-- Opening Marker --
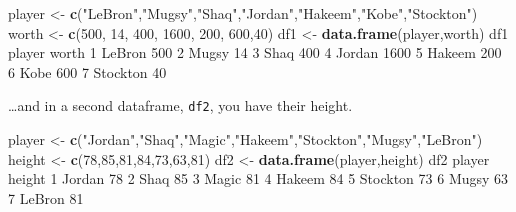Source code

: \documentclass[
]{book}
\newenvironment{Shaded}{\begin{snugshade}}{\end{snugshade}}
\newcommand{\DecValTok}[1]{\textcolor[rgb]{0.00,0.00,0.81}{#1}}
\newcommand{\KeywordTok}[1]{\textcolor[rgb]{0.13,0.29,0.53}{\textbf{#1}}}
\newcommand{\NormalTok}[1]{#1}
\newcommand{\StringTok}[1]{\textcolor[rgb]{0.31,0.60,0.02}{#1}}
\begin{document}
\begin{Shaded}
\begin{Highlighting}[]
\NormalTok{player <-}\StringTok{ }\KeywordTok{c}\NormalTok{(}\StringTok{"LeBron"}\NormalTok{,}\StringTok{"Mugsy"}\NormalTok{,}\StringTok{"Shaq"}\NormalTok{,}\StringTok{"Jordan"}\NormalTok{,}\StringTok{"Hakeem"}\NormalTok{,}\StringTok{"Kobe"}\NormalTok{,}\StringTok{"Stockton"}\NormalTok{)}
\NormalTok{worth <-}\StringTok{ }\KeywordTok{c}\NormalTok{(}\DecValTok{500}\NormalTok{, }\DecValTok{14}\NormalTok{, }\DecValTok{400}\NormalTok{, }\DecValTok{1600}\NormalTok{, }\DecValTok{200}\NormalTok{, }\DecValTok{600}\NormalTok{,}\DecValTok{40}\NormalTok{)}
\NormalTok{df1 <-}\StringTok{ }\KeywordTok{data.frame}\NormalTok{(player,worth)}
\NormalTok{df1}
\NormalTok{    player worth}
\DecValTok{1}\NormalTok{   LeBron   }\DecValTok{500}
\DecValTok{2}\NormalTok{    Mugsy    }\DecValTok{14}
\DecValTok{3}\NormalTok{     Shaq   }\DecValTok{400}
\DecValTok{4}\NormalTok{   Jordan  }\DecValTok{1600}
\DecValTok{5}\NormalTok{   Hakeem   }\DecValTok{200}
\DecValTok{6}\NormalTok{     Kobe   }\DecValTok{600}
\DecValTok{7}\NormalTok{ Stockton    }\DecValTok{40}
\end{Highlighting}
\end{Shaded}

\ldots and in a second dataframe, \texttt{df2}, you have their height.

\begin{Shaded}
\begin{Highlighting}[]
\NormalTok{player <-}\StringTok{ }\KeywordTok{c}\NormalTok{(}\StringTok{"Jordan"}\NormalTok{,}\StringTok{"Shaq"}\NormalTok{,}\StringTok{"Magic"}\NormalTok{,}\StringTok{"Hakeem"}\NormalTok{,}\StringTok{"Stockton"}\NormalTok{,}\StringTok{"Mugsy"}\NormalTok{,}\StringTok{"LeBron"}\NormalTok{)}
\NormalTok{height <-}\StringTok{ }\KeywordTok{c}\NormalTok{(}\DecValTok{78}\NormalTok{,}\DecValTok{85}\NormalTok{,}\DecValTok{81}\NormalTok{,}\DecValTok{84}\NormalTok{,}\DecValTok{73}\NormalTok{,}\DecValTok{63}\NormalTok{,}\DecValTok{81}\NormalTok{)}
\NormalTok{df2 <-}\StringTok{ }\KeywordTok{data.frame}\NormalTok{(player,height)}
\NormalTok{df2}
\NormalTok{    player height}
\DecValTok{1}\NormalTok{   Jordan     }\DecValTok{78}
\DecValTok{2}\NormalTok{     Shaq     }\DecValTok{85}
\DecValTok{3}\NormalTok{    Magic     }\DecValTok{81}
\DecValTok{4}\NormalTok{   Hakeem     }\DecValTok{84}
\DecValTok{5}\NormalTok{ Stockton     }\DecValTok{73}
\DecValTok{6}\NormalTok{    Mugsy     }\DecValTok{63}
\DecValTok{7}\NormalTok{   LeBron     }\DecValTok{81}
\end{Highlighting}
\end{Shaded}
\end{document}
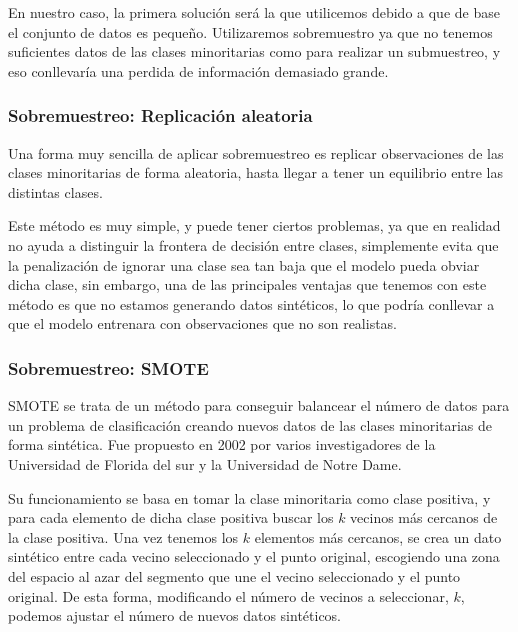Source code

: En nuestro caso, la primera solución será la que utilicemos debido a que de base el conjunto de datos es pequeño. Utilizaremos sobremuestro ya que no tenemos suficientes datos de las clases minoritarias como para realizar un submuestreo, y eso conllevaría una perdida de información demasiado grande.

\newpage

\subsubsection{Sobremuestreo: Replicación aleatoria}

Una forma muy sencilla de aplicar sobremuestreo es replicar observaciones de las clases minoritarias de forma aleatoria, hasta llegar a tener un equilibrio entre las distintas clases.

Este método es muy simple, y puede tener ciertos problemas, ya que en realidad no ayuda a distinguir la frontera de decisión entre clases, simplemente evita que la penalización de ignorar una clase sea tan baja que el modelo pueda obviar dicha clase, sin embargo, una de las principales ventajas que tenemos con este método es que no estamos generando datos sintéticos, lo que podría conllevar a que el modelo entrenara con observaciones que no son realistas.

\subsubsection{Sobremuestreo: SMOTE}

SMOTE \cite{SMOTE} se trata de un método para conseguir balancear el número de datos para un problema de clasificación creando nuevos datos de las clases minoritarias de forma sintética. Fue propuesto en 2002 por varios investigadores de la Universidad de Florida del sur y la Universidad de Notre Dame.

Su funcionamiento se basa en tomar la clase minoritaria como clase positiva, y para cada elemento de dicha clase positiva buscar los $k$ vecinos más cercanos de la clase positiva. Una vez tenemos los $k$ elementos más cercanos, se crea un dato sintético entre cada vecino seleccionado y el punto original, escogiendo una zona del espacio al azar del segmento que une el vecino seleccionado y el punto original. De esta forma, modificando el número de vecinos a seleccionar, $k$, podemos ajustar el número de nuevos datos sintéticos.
-- Closing Marker --
What the task requires:
What's needed is an exact copy of every entry, free of pictures.

Written answer:
Source code

: \documentclass[
]{book}
\newenvironment{Shaded}{\begin{snugshade}}{\end{snugshade}}
\newcommand{\DecValTok}[1]{\textcolor[rgb]{0.00,0.00,0.81}{#1}}
\newcommand{\KeywordTok}[1]{\textcolor[rgb]{0.13,0.29,0.53}{\textbf{#1}}}
\newcommand{\NormalTok}[1]{#1}
\newcommand{\StringTok}[1]{\textcolor[rgb]{0.31,0.60,0.02}{#1}}
\begin{document}
\begin{Shaded}
\begin{Highlighting}[]
\NormalTok{player <-}\StringTok{ }\KeywordTok{c}\NormalTok{(}\StringTok{"LeBron"}\NormalTok{,}\StringTok{"Mugsy"}\NormalTok{,}\StringTok{"Shaq"}\NormalTok{,}\StringTok{"Jordan"}\NormalTok{,}\StringTok{"Hakeem"}\NormalTok{,}\StringTok{"Kobe"}\NormalTok{,}\StringTok{"Stockton"}\NormalTok{)}
\NormalTok{worth <-}\StringTok{ }\KeywordTok{c}\NormalTok{(}\DecValTok{500}\NormalTok{, }\DecValTok{14}\NormalTok{, }\DecValTok{400}\NormalTok{, }\DecValTok{1600}\NormalTok{, }\DecValTok{200}\NormalTok{, }\DecValTok{600}\NormalTok{,}\DecValTok{40}\NormalTok{)}
\NormalTok{df1 <-}\StringTok{ }\KeywordTok{data.frame}\NormalTok{(player,worth)}
\NormalTok{df1}
\NormalTok{    player worth}
\DecValTok{1}\NormalTok{   LeBron   }\DecValTok{500}
\DecValTok{2}\NormalTok{    Mugsy    }\DecValTok{14}
\DecValTok{3}\NormalTok{     Shaq   }\DecValTok{400}
\DecValTok{4}\NormalTok{   Jordan  }\DecValTok{1600}
\DecValTok{5}\NormalTok{   Hakeem   }\DecValTok{200}
\DecValTok{6}\NormalTok{     Kobe   }\DecValTok{600}
\DecValTok{7}\NormalTok{ Stockton    }\DecValTok{40}
\end{Highlighting}
\end{Shaded}

\ldots and in a second dataframe, \texttt{df2}, you have their height.

\begin{Shaded}
\begin{Highlighting}[]
\NormalTok{player <-}\StringTok{ }\KeywordTok{c}\NormalTok{(}\StringTok{"Jordan"}\NormalTok{,}\StringTok{"Shaq"}\NormalTok{,}\StringTok{"Magic"}\NormalTok{,}\StringTok{"Hakeem"}\NormalTok{,}\StringTok{"Stockton"}\NormalTok{,}\StringTok{"Mugsy"}\NormalTok{,}\StringTok{"LeBron"}\NormalTok{)}
\NormalTok{height <-}\StringTok{ }\KeywordTok{c}\NormalTok{(}\DecValTok{78}\NormalTok{,}\DecValTok{85}\NormalTok{,}\DecValTok{81}\NormalTok{,}\DecValTok{84}\NormalTok{,}\DecValTok{73}\NormalTok{,}\DecValTok{63}\NormalTok{,}\DecValTok{81}\NormalTok{)}
\NormalTok{df2 <-}\StringTok{ }\KeywordTok{data.frame}\NormalTok{(player,height)}
\NormalTok{df2}
\NormalTok{    player height}
\DecValTok{1}\NormalTok{   Jordan     }\DecValTok{78}
\DecValTok{2}\NormalTok{     Shaq     }\DecValTok{85}
\DecValTok{3}\NormalTok{    Magic     }\DecValTok{81}
\DecValTok{4}\NormalTok{   Hakeem     }\DecValTok{84}
\DecValTok{5}\NormalTok{ Stockton     }\DecValTok{73}
\DecValTok{6}\NormalTok{    Mugsy     }\DecValTok{63}
\DecValTok{7}\NormalTok{   LeBron     }\DecValTok{81}
\end{Highlighting}
\end{Shaded}
\end{document}
Source code

: En nuestro caso, la primera solución será la que utilicemos debido a que de base el conjunto de datos es pequeño. Utilizaremos sobremuestro ya que no tenemos suficientes datos de las clases minoritarias como para realizar un submuestreo, y eso conllevaría una perdida de información demasiado grande.

\newpage

\subsubsection{Sobremuestreo: Replicación aleatoria}

Una forma muy sencilla de aplicar sobremuestreo es replicar observaciones de las clases minoritarias de forma aleatoria, hasta llegar a tener un equilibrio entre las distintas clases.

Este método es muy simple, y puede tener ciertos problemas, ya que en realidad no ayuda a distinguir la frontera de decisión entre clases, simplemente evita que la penalización de ignorar una clase sea tan baja que el modelo pueda obviar dicha clase, sin embargo, una de las principales ventajas que tenemos con este método es que no estamos generando datos sintéticos, lo que podría conllevar a que el modelo entrenara con observaciones que no son realistas.

\subsubsection{Sobremuestreo: SMOTE}

SMOTE \cite{SMOTE} se trata de un método para conseguir balancear el número de datos para un problema de clasificación creando nuevos datos de las clases minoritarias de forma sintética. Fue propuesto en 2002 por varios investigadores de la Universidad de Florida del sur y la Universidad de Notre Dame.

Su funcionamiento se basa en tomar la clase minoritaria como clase positiva, y para cada elemento de dicha clase positiva buscar los $k$ vecinos más cercanos de la clase positiva. Una vez tenemos los $k$ elementos más cercanos, se crea un dato sintético entre cada vecino seleccionado y el punto original, escogiendo una zona del espacio al azar del segmento que une el vecino seleccionado y el punto original. De esta forma, modificando el número de vecinos a seleccionar, $k$, podemos ajustar el número de nuevos datos sintéticos.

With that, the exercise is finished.